◆ ABOUT THIS TASK ◆
Whenever a line of the data below holds the string "BLINDADA", copy that line.

◆ MATERIAL PROVIDED ◆

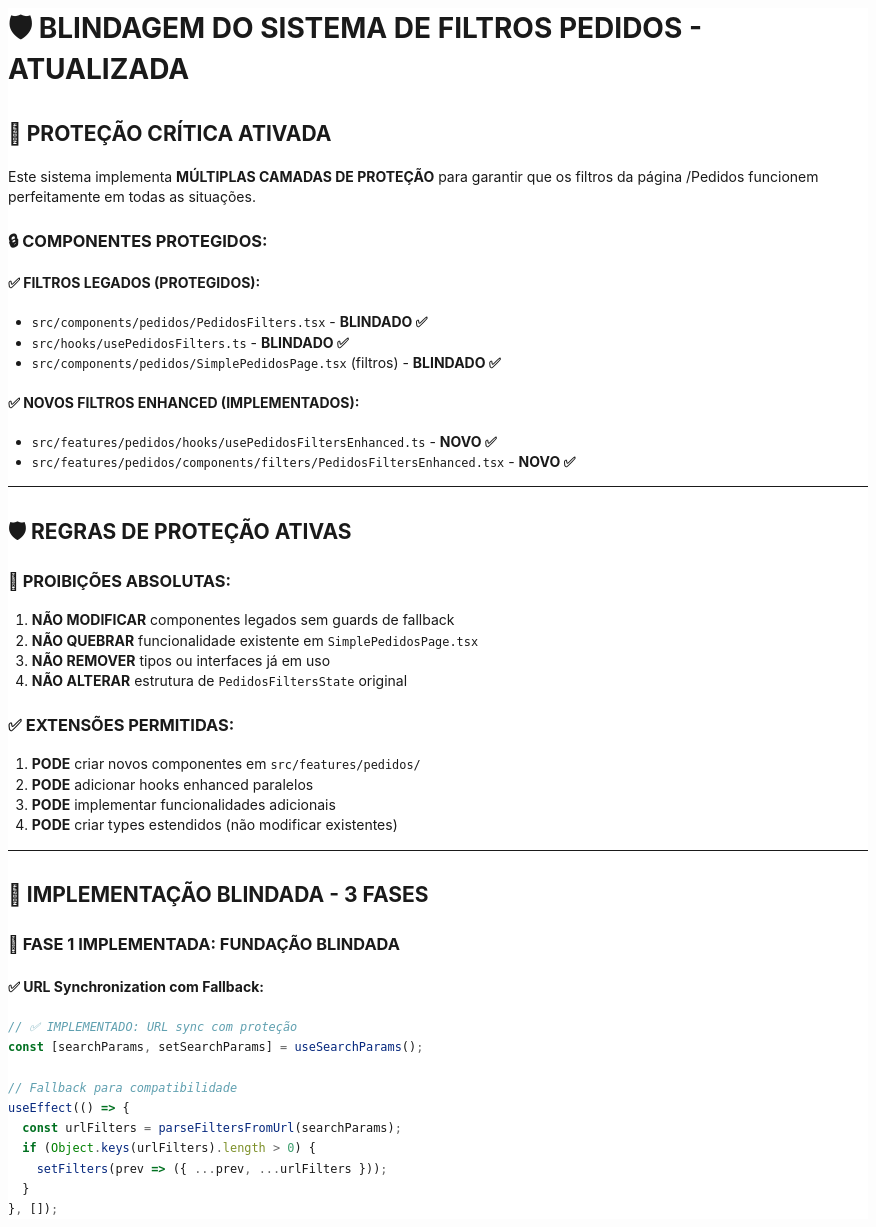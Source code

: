 # 🛡️ BLINDAGEM DO SISTEMA DE FILTROS PEDIDOS - ATUALIZADA

## 🚨 PROTEÇÃO CRÍTICA ATIVADA

Este sistema implementa **MÚLTIPLAS CAMADAS DE PROTEÇÃO** para garantir que os filtros da página /Pedidos funcionem perfeitamente em todas as situações.

### 🔒 **COMPONENTES PROTEGIDOS:**

#### ✅ **FILTROS LEGADOS (PROTEGIDOS):**
- `src/components/pedidos/PedidosFilters.tsx` - **BLINDADO ✅**
- `src/hooks/usePedidosFilters.ts` - **BLINDADO ✅**
- `src/components/pedidos/SimplePedidosPage.tsx` (filtros) - **BLINDADO ✅**

#### ✅ **NOVOS FILTROS ENHANCED (IMPLEMENTADOS):**
- `src/features/pedidos/hooks/usePedidosFiltersEnhanced.ts` - **NOVO ✅**
- `src/features/pedidos/components/filters/PedidosFiltersEnhanced.tsx` - **NOVO ✅**

---

## 🛡️ REGRAS DE PROTEÇÃO ATIVAS

### 🚫 **PROIBIÇÕES ABSOLUTAS:**

1. **NÃO MODIFICAR** componentes legados sem guards de fallback
2. **NÃO QUEBRAR** funcionalidade existente em `SimplePedidosPage.tsx`
3. **NÃO REMOVER** tipos ou interfaces já em uso
4. **NÃO ALTERAR** estrutura de `PedidosFiltersState` original

### ✅ **EXTENSÕES PERMITIDAS:**

1. **PODE** criar novos componentes em `src/features/pedidos/`
2. **PODE** adicionar hooks enhanced paralelos
3. **PODE** implementar funcionalidades adicionais
4. **PODE** criar types estendidos (não modificar existentes)

---

## 🔧 IMPLEMENTAÇÃO BLINDADA - 3 FASES

### 🥇 **FASE 1 IMPLEMENTADA: FUNDAÇÃO BLINDADA**

#### ✅ **URL Synchronization com Fallback:**
```typescript
// ✅ IMPLEMENTADO: URL sync com proteção
const [searchParams, setSearchParams] = useSearchParams();

// Fallback para compatibilidade
useEffect(() => {
  const urlFilters = parseFiltersFromUrl(searchParams);
  if (Object.keys(urlFilters).length > 0) {
    setFilters(prev => ({ ...prev, ...urlFilters }));
  }
}, []);
```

◆ TASK SOLUTION ◆
## 🔧 IMPLEMENTAÇÃO BLINDADA - 3 FASES
### 🥇 **FASE 1 IMPLEMENTADA: FUNDAÇÃO BLINDADA**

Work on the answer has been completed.